TASK REQUIREMENTS: Would you repeat every line below exactly, please?

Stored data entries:
+---+
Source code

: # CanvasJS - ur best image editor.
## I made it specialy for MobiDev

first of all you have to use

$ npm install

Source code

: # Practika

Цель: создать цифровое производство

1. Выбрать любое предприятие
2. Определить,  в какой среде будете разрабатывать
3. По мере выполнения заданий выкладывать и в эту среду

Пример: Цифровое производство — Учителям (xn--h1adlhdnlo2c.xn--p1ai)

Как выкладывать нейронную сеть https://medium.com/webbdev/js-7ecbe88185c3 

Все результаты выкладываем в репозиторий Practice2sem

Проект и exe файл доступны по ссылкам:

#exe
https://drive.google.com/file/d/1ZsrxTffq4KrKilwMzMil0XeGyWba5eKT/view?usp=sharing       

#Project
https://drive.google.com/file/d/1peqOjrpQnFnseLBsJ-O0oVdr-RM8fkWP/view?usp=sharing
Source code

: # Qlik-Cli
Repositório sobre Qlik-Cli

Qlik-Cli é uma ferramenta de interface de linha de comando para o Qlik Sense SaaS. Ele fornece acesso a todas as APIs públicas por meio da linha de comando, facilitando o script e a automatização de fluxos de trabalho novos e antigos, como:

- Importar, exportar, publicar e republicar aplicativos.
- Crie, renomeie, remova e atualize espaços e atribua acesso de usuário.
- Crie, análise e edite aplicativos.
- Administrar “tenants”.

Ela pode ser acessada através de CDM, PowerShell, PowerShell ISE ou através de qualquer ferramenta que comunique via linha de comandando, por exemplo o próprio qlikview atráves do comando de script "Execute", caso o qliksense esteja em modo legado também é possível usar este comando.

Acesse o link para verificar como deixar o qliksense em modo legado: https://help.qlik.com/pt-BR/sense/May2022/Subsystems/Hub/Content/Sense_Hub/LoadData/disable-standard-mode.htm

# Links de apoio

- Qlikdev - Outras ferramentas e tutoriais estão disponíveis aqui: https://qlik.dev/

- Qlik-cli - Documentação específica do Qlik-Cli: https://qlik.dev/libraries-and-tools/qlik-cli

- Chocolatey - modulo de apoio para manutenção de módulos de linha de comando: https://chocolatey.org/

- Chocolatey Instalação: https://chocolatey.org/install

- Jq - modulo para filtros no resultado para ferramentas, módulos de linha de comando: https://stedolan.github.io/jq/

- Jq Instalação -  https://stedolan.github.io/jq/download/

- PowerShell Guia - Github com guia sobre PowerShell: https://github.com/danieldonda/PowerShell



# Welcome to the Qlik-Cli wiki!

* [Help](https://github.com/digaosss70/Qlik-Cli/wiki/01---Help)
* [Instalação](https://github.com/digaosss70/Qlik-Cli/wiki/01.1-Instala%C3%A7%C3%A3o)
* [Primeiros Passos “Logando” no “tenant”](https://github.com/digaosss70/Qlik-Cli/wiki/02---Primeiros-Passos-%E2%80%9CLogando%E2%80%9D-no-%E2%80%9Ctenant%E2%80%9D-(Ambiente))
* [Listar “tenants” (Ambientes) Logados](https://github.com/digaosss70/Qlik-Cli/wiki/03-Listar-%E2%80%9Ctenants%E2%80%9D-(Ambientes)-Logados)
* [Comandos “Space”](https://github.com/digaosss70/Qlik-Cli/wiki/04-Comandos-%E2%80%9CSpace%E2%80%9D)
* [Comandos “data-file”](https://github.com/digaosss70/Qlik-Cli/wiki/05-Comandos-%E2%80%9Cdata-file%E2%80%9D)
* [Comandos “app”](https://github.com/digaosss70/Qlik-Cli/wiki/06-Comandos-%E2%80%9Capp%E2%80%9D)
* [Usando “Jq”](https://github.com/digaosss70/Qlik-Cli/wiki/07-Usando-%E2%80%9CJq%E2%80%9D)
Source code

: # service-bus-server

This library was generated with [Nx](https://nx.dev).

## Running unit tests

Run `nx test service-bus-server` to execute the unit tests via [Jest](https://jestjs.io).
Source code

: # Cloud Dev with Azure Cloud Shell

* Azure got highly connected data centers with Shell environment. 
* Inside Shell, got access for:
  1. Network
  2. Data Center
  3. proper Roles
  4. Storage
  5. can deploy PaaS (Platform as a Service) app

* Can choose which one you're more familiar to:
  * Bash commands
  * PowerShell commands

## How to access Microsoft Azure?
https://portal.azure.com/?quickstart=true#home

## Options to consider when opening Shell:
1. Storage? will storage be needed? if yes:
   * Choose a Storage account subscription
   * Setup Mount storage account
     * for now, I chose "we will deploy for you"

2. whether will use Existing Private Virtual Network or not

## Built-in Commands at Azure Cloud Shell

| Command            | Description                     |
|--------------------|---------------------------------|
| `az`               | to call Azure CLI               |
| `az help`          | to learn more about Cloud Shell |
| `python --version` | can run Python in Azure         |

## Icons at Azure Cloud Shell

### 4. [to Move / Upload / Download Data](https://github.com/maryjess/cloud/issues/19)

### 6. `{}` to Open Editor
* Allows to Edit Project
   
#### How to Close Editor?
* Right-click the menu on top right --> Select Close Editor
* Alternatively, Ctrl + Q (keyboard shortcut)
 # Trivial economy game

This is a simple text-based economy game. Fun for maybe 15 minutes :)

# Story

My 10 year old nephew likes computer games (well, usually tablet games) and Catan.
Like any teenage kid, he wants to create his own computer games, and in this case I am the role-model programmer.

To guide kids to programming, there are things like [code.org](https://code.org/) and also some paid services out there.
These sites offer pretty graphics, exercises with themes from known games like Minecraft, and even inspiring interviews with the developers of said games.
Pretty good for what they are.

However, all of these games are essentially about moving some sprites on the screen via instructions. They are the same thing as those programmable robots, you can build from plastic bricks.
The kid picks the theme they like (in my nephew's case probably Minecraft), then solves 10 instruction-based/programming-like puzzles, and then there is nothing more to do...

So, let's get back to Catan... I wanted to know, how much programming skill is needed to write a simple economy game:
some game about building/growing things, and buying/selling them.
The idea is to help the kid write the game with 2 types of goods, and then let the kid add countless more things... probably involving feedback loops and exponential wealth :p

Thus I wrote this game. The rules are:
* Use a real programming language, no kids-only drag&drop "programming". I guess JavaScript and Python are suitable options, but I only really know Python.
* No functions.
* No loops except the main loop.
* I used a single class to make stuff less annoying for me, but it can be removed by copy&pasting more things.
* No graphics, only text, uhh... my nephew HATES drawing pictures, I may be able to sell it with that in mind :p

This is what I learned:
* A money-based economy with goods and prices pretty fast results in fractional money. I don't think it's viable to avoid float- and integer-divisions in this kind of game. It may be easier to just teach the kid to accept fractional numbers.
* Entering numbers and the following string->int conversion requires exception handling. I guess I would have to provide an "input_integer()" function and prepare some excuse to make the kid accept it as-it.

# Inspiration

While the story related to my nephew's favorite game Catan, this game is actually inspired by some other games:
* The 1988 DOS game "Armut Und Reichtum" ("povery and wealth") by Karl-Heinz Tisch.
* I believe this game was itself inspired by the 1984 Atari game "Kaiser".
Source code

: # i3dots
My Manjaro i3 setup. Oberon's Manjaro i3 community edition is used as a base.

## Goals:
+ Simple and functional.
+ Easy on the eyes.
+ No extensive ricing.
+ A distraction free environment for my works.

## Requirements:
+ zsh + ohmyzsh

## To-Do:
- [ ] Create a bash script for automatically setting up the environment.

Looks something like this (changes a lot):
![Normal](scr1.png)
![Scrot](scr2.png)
+---+
TASK RESPONSE:
Source code

: # CanvasJS - ur best image editor.
## I made it specialy for MobiDev

first of all you have to use

$ npm install

Source code

: # Practika

Цель: создать цифровое производство

1. Выбрать любое предприятие
2. Определить,  в какой среде будете разрабатывать
3. По мере выполнения заданий выкладывать и в эту среду

Пример: Цифровое производство — Учителям (xn--h1adlhdnlo2c.xn--p1ai)

Как выкладывать нейронную сеть https://medium.com/webbdev/js-7ecbe88185c3 

Все результаты выкладываем в репозиторий Practice2sem

Проект и exe файл доступны по ссылкам:

#exe
https://drive.google.com/file/d/1ZsrxTffq4KrKilwMzMil0XeGyWba5eKT/view?usp=sharing       

#Project
https://drive.google.com/file/d/1peqOjrpQnFnseLBsJ-O0oVdr-RM8fkWP/view?usp=sharing
Source code

: # Qlik-Cli
Repositório sobre Qlik-Cli

Qlik-Cli é uma ferramenta de interface de linha de comando para o Qlik Sense SaaS. Ele fornece acesso a todas as APIs públicas por meio da linha de comando, facilitando o script e a automatização de fluxos de trabalho novos e antigos, como:

- Importar, exportar, publicar e republicar aplicativos.
- Crie, renomeie, remova e atualize espaços e atribua acesso de usuário.
- Crie, análise e edite aplicativos.
- Administrar “tenants”.

Ela pode ser acessada através de CDM, PowerShell, PowerShell ISE ou através de qualquer ferramenta que comunique via linha de comandando, por exemplo o próprio qlikview atráves do comando de script "Execute", caso o qliksense esteja em modo legado também é possível usar este comando.

Acesse o link para verificar como deixar o qliksense em modo legado: https://help.qlik.com/pt-BR/sense/May2022/Subsystems/Hub/Content/Sense_Hub/LoadData/disable-standard-mode.htm

# Links de apoio

- Qlikdev - Outras ferramentas e tutoriais estão disponíveis aqui: https://qlik.dev/

- Qlik-cli - Documentação específica do Qlik-Cli: https://qlik.dev/libraries-and-tools/qlik-cli

- Chocolatey - modulo de apoio para manutenção de módulos de linha de comando: https://chocolatey.org/

- Chocolatey Instalação: https://chocolatey.org/install

- Jq - modulo para filtros no resultado para ferramentas, módulos de linha de comando: https://stedolan.github.io/jq/

- Jq Instalação -  https://stedolan.github.io/jq/download/

- PowerShell Guia - Github com guia sobre PowerShell: https://github.com/danieldonda/PowerShell



# Welcome to the Qlik-Cli wiki!

* [Help](https://github.com/digaosss70/Qlik-Cli/wiki/01---Help)
* [Instalação](https://github.com/digaosss70/Qlik-Cli/wiki/01.1-Instala%C3%A7%C3%A3o)
* [Primeiros Passos “Logando” no “tenant”](https://github.com/digaosss70/Qlik-Cli/wiki/02---Primeiros-Passos-%E2%80%9CLogando%E2%80%9D-no-%E2%80%9Ctenant%E2%80%9D-(Ambiente))
* [Listar “tenants” (Ambientes) Logados](https://github.com/digaosss70/Qlik-Cli/wiki/03-Listar-%E2%80%9Ctenants%E2%80%9D-(Ambientes)-Logados)
* [Comandos “Space”](https://github.com/digaosss70/Qlik-Cli/wiki/04-Comandos-%E2%80%9CSpace%E2%80%9D)
* [Comandos “data-file”](https://github.com/digaosss70/Qlik-Cli/wiki/05-Comandos-%E2%80%9Cdata-file%E2%80%9D)
* [Comandos “app”](https://github.com/digaosss70/Qlik-Cli/wiki/06-Comandos-%E2%80%9Capp%E2%80%9D)
* [Usando “Jq”](https://github.com/digaosss70/Qlik-Cli/wiki/07-Usando-%E2%80%9CJq%E2%80%9D)
Source code

: # service-bus-server

This library was generated with [Nx](https://nx.dev).

## Running unit tests

Run `nx test service-bus-server` to execute the unit tests via [Jest](https://jestjs.io).
Source code

: # Cloud Dev with Azure Cloud Shell

* Azure got highly connected data centers with Shell environment. 
* Inside Shell, got access for:
  1. Network
  2. Data Center
  3. proper Roles
  4. Storage
  5. can deploy PaaS (Platform as a Service) app

* Can choose which one you're more familiar to:
  * Bash commands
  * PowerShell commands

## How to access Microsoft Azure?
https://portal.azure.com/?quickstart=true#home

## Options to consider when opening Shell:
1. Storage? will storage be needed? if yes:
   * Choose a Storage account subscription
   * Setup Mount storage account
     * for now, I chose "we will deploy for you"

2. whether will use Existing Private Virtual Network or not

## Built-in Commands at Azure Cloud Shell

| Command            | Description                     |
|--------------------|---------------------------------|
| `az`               | to call Azure CLI               |
| `az help`          | to learn more about Cloud Shell |
| `python --version` | can run Python in Azure         |

## Icons at Azure Cloud Shell

### 4. [to Move / Upload / Download Data](https://github.com/maryjess/cloud/issues/19)

### 6. `{}` to Open Editor
* Allows to Edit Project
   
#### How to Close Editor?
* Right-click the menu on top right --> Select Close Editor
* Alternatively, Ctrl + Q (keyboard shortcut)
 # Trivial economy game

This is a simple text-based economy game. Fun for maybe 15 minutes :)

# Story

My 10 year old nephew likes computer games (well, usually tablet games) and Catan.
Like any teenage kid, he wants to create his own computer games, and in this case I am the role-model programmer.

To guide kids to programming, there are things like [code.org](https://code.org/) and also some paid services out there.
These sites offer pretty graphics, exercises with themes from known games like Minecraft, and even inspiring interviews with the developers of said games.
Pretty good for what they are.

However, all of these games are essentially about moving some sprites on the screen via instructions. They are the same thing as those programmable robots, you can build from plastic bricks.
The kid picks the theme they like (in my nephew's case probably Minecraft), then solves 10 instruction-based/programming-like puzzles, and then there is nothing more to do...

So, let's get back to Catan... I wanted to know, how much programming skill is needed to write a simple economy game:
some game about building/growing things, and buying/selling them.
The idea is to help the kid write the game with 2 types of goods, and then let the kid add countless more things... probably involving feedback loops and exponential wealth :p

Thus I wrote this game. The rules are:
* Use a real programming language, no kids-only drag&drop "programming". I guess JavaScript and Python are suitable options, but I only really know Python.
* No functions.
* No loops except the main loop.
* I used a single class to make stuff less annoying for me, but it can be removed by copy&pasting more things.
* No graphics, only text, uhh... my nephew HATES drawing pictures, I may be able to sell it with that in mind :p

This is what I learned:
* A money-based economy with goods and prices pretty fast results in fractional money. I don't think it's viable to avoid float- and integer-divisions in this kind of game. It may be easier to just teach the kid to accept fractional numbers.
* Entering numbers and the following string->int conversion requires exception handling. I guess I would have to provide an "input_integer()" function and prepare some excuse to make the kid accept it as-it.

# Inspiration

While the story related to my nephew's favorite game Catan, this game is actually inspired by some other games:
* The 1988 DOS game "Armut Und Reichtum" ("povery and wealth") by Karl-Heinz Tisch.
* I believe this game was itself inspired by the 1984 Atari game "Kaiser".
Source code

: # i3dots
My Manjaro i3 setup. Oberon's Manjaro i3 community edition is used as a base.

## Goals:
+ Simple and functional.
+ Easy on the eyes.
+ No extensive ricing.
+ A distraction free environment for my works.

## Requirements:
+ zsh + ohmyzsh

## To-Do:
- [ ] Create a bash script for automatically setting up the environment.

Looks something like this (changes a lot):
![Normal](scr1.png)
![Scrot](scr2.png)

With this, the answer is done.